Econophysics - Economists, You Know Where the Door Is?

Michael Casey has written a provocative essay in Wall Street Journal. Let's face it, economists make lousy economists, he summarizes.

I am interested in the the theory of complex systems, complexity economy and especially its influence on quant finance. Here I have written about major achievements of econophysics.

In short, econophysics wants to solve problems in economics applying methods from physics. One driving force behind econophysics was the emergent availability of a huge amount of data. Basic tools are probabilistic and statistical methods often taken from statistical physicsMoreover, IMO, attempts to use the theory of complex systems.

In quantitative finance analogies between financial theory and diffusion theory are assumed (with all pros and cons). The stochastic differential equations are often transformed into partial differential equations and depending on deal types and contract features it is essential to have robust solvers and to treat the ill-posed inverse problem of calibration correctly. And they need to be blazingly fast to allow for comprehensive ... across scenario analytics.

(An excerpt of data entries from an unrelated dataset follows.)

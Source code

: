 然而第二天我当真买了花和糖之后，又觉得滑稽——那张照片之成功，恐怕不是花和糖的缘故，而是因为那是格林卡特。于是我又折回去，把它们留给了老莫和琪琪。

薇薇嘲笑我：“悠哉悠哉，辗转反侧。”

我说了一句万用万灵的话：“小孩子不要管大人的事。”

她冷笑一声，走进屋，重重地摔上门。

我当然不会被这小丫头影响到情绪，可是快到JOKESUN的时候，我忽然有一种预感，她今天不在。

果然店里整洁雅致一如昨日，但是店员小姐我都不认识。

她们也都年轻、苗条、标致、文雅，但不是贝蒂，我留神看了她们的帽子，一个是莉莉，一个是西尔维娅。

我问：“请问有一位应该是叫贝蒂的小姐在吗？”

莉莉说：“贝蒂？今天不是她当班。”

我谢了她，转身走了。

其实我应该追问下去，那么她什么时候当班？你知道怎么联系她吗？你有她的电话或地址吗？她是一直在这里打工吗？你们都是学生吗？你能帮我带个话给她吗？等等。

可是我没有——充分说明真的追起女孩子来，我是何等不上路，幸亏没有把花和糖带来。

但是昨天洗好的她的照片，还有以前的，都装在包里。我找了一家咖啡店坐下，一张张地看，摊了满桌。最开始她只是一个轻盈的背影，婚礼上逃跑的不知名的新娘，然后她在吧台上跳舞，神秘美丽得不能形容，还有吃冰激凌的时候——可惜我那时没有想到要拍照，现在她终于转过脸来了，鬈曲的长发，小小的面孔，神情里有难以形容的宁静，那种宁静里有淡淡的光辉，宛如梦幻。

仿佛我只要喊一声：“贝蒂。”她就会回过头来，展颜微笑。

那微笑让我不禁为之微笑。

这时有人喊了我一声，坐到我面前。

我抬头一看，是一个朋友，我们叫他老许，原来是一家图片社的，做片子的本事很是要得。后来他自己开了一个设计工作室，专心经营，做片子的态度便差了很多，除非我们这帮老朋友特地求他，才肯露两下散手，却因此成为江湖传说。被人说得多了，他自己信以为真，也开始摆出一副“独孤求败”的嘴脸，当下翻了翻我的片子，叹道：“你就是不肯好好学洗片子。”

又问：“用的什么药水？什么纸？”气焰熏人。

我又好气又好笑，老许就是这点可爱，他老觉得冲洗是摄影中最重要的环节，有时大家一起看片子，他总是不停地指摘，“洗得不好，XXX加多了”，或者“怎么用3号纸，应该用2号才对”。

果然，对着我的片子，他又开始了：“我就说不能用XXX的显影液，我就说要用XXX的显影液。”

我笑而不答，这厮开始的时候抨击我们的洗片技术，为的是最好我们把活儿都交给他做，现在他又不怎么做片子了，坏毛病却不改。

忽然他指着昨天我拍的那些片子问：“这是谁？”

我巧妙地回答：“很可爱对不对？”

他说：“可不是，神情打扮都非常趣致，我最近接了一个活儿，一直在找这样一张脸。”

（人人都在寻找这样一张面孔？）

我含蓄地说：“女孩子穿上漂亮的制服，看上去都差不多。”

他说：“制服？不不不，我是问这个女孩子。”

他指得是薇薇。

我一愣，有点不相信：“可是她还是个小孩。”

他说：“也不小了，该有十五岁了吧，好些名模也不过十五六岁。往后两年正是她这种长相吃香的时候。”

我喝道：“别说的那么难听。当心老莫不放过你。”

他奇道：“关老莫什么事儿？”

However, derivatives and risk analytics is characterized by the influence of a few factors (dominantly volatility of underlyings, correlations, ...), high dimensions come from the path dependence.

To study, say, market behavior or understanding systemic risk insights from the physical world can help, especially from systems in which networks of interacting units produce radical collective behavior.

We have mentioned principle influences from the dynamic of "surrounding" systems, like on portfolio optimization here, or the non-ergodicity property (a property of Brownian Motion) here.

Things like co-movements of, say, financial instruments are important - it is, for example, quite intuitive that in a panic co-movement increases - a stock market panic is like an avalanche where exogenous control becomes less important compared to streamline interactions within the network.

The UnRisk team members are physicists, industrial mathematicians and computer scientists. We quite often see the limits of quant finance models by looking into the mathematics and data. And we motivate our customers to simulate more, look deeper into pathologic behavior, ...

Market behavior is complex. Complexity economy matters.